> What you have to do:
What is needed is an exact copy of the records, with the images left out.

> Material provided:
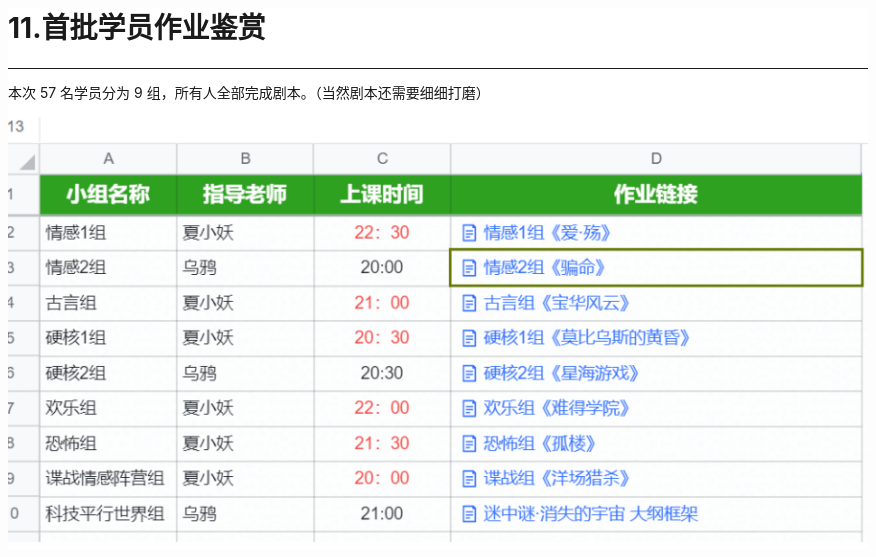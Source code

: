 
# <span id="jump11">11.首批学员作业鉴赏</span>
---
本次 57 名学员分为 9 组，所有人全部完成剧本。（当然剧本还需要细细打磨）

![11-1](img/Scripted_Murders/11/11-1.png)
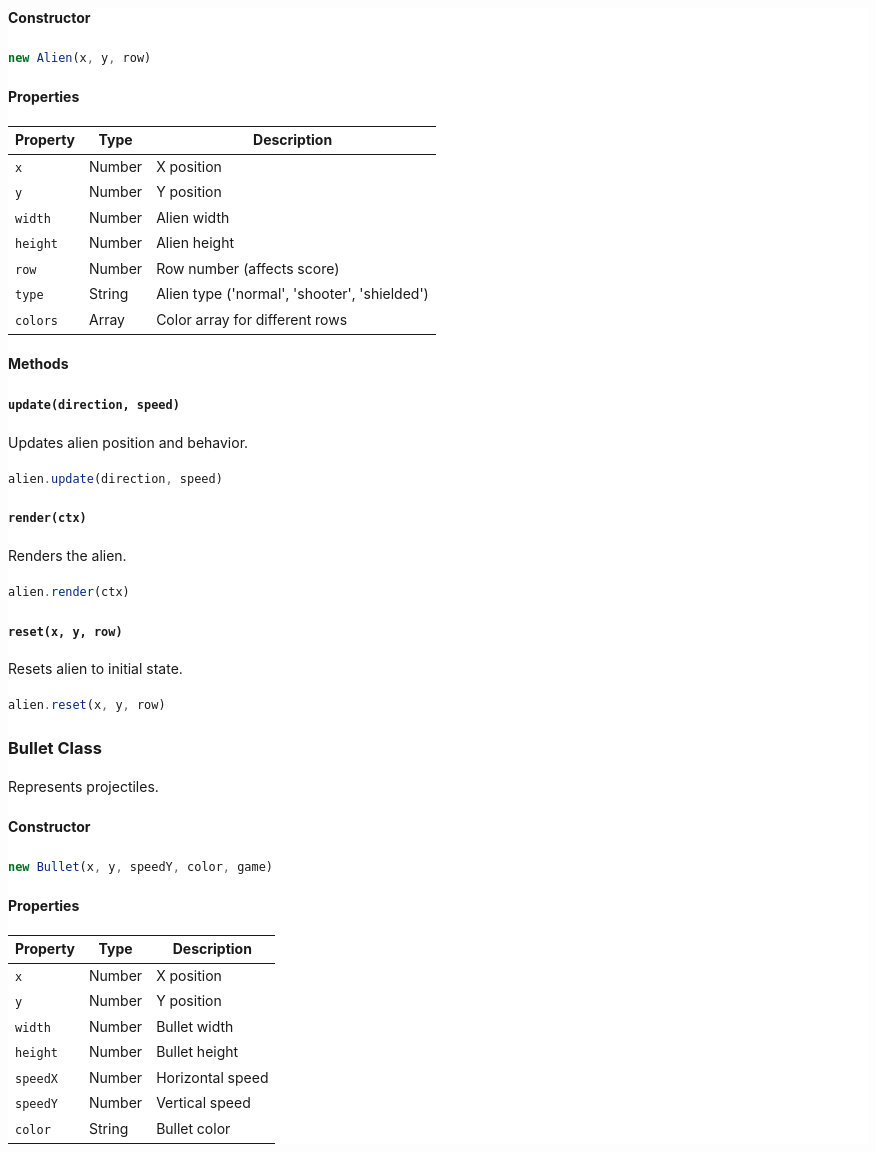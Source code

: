 #### Constructor
```javascript
new Alien(x, y, row)
```

#### Properties

| Property | Type | Description |
|----------|------|-------------|
| `x` | Number | X position |
| `y` | Number | Y position |
| `width` | Number | Alien width |
| `height` | Number | Alien height |
| `row` | Number | Row number (affects score) |
| `type` | String | Alien type ('normal', 'shooter', 'shielded') |
| `colors` | Array | Color array for different rows |

#### Methods

#### `update(direction, speed)`
Updates alien position and behavior.
```javascript
alien.update(direction, speed)
```

#### `render(ctx)`
Renders the alien.
```javascript
alien.render(ctx)
```

#### `reset(x, y, row)`
Resets alien to initial state.
```javascript
alien.reset(x, y, row)
```

### Bullet Class

Represents projectiles.

#### Constructor
```javascript
new Bullet(x, y, speedY, color, game)
```

#### Properties

| Property | Type | Description |
|----------|------|-------------|
| `x` | Number | X position |
| `y` | Number | Y position |
| `width` | Number | Bullet width |
| `height` | Number | Bullet height |
| `speedX` | Number | Horizontal speed |
| `speedY` | Number | Vertical speed |
| `color` | String | Bullet color |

> Task output:
Source code

: 
# <span id="jump11">11.首批学员作业鉴赏</span>
---
本次 57 名学员分为 9 组，所有人全部完成剧本。（当然剧本还需要细细打磨）

![11-1](img/Scripted_Murders/11/11-1.png)
Source code

: #### Constructor
```javascript
new Alien(x, y, row)
```

#### Properties

| Property | Type | Description |
|----------|------|-------------|
| `x` | Number | X position |
| `y` | Number | Y position |
| `width` | Number | Alien width |
| `height` | Number | Alien height |
| `row` | Number | Row number (affects score) |
| `type` | String | Alien type ('normal', 'shooter', 'shielded') |
| `colors` | Array | Color array for different rows |

#### Methods

#### `update(direction, speed)`
Updates alien position and behavior.
```javascript
alien.update(direction, speed)
```

#### `render(ctx)`
Renders the alien.
```javascript
alien.render(ctx)
```

#### `reset(x, y, row)`
Resets alien to initial state.
```javascript
alien.reset(x, y, row)
```

### Bullet Class

Represents projectiles.

#### Constructor
```javascript
new Bullet(x, y, speedY, color, game)
```

#### Properties

| Property | Type | Description |
|----------|------|-------------|
| `x` | Number | X position |
| `y` | Number | Y position |
| `width` | Number | Bullet width |
| `height` | Number | Bullet height |
| `speedX` | Number | Horizontal speed |
| `speedY` | Number | Vertical speed |
| `color` | String | Bullet color |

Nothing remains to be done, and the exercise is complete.